### PROBLEM DESCRIPTION
Each of the following records is to be output exactly.

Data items
▶

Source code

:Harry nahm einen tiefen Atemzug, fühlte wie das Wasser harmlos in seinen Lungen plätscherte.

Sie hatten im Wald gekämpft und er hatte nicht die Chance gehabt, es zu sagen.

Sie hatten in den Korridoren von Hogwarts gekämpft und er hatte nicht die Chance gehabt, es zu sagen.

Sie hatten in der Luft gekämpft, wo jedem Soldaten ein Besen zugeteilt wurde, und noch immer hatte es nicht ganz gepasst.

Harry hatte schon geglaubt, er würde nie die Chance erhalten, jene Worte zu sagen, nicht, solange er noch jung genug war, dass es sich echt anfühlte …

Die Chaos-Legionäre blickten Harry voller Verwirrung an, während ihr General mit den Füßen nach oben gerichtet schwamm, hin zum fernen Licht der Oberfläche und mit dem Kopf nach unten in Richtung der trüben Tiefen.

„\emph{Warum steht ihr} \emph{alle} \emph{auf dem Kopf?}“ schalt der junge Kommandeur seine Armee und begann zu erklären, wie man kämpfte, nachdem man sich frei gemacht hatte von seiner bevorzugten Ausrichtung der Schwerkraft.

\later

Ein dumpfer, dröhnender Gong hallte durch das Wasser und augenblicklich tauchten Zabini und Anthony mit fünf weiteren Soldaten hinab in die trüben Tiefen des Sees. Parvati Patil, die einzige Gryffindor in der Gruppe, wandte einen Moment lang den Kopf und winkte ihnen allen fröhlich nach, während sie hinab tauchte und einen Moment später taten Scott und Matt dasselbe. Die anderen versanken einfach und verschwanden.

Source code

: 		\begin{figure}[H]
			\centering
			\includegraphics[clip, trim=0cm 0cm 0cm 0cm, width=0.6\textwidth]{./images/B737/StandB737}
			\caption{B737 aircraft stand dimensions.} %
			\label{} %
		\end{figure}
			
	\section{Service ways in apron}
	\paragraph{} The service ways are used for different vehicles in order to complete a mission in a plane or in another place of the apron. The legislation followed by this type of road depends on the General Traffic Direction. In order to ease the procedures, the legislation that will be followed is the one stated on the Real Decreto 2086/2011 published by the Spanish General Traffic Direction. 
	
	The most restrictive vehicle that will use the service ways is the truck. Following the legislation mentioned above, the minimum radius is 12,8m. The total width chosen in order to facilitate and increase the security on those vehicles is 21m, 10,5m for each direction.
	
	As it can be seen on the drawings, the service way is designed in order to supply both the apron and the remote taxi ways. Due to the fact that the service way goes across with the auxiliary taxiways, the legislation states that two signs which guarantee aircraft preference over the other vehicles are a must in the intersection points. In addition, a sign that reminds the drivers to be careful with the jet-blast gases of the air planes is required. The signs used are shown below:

◀

### RESULT BELOW
Source code

:Harry nahm einen tiefen Atemzug, fühlte wie das Wasser harmlos in seinen Lungen plätscherte.

Sie hatten im Wald gekämpft und er hatte nicht die Chance gehabt, es zu sagen.

Sie hatten in den Korridoren von Hogwarts gekämpft und er hatte nicht die Chance gehabt, es zu sagen.

Sie hatten in der Luft gekämpft, wo jedem Soldaten ein Besen zugeteilt wurde, und noch immer hatte es nicht ganz gepasst.

Harry hatte schon geglaubt, er würde nie die Chance erhalten, jene Worte zu sagen, nicht, solange er noch jung genug war, dass es sich echt anfühlte …

Die Chaos-Legionäre blickten Harry voller Verwirrung an, während ihr General mit den Füßen nach oben gerichtet schwamm, hin zum fernen Licht der Oberfläche und mit dem Kopf nach unten in Richtung der trüben Tiefen.

„\emph{Warum steht ihr} \emph{alle} \emph{auf dem Kopf?}“ schalt der junge Kommandeur seine Armee und begann zu erklären, wie man kämpfte, nachdem man sich frei gemacht hatte von seiner bevorzugten Ausrichtung der Schwerkraft.

\later

Ein dumpfer, dröhnender Gong hallte durch das Wasser und augenblicklich tauchten Zabini und Anthony mit fünf weiteren Soldaten hinab in die trüben Tiefen des Sees. Parvati Patil, die einzige Gryffindor in der Gruppe, wandte einen Moment lang den Kopf und winkte ihnen allen fröhlich nach, während sie hinab tauchte und einen Moment später taten Scott und Matt dasselbe. Die anderen versanken einfach und verschwanden.

Source code

: 		\begin{figure}[H]
			\centering
			\includegraphics[clip, trim=0cm 0cm 0cm 0cm, width=0.6\textwidth]{./images/B737/StandB737}
			\caption{B737 aircraft stand dimensions.} %
			\label{} %
		\end{figure}
			
	\section{Service ways in apron}
	\paragraph{} The service ways are used for different vehicles in order to complete a mission in a plane or in another place of the apron. The legislation followed by this type of road depends on the General Traffic Direction. In order to ease the procedures, the legislation that will be followed is the one stated on the Real Decreto 2086/2011 published by the Spanish General Traffic Direction. 
	
	The most restrictive vehicle that will use the service ways is the truck. Following the legislation mentioned above, the minimum radius is 12,8m. The total width chosen in order to facilitate and increase the security on those vehicles is 21m, 10,5m for each direction.
	
	As it can be seen on the drawings, the service way is designed in order to supply both the apron and the remote taxi ways. Due to the fact that the service way goes across with the auxiliary taxiways, the legislation states that two signs which guarantee aircraft preference over the other vehicles are a must in the intersection points. In addition, a sign that reminds the drivers to be careful with the jet-blast gases of the air planes is required. The signs used are shown below:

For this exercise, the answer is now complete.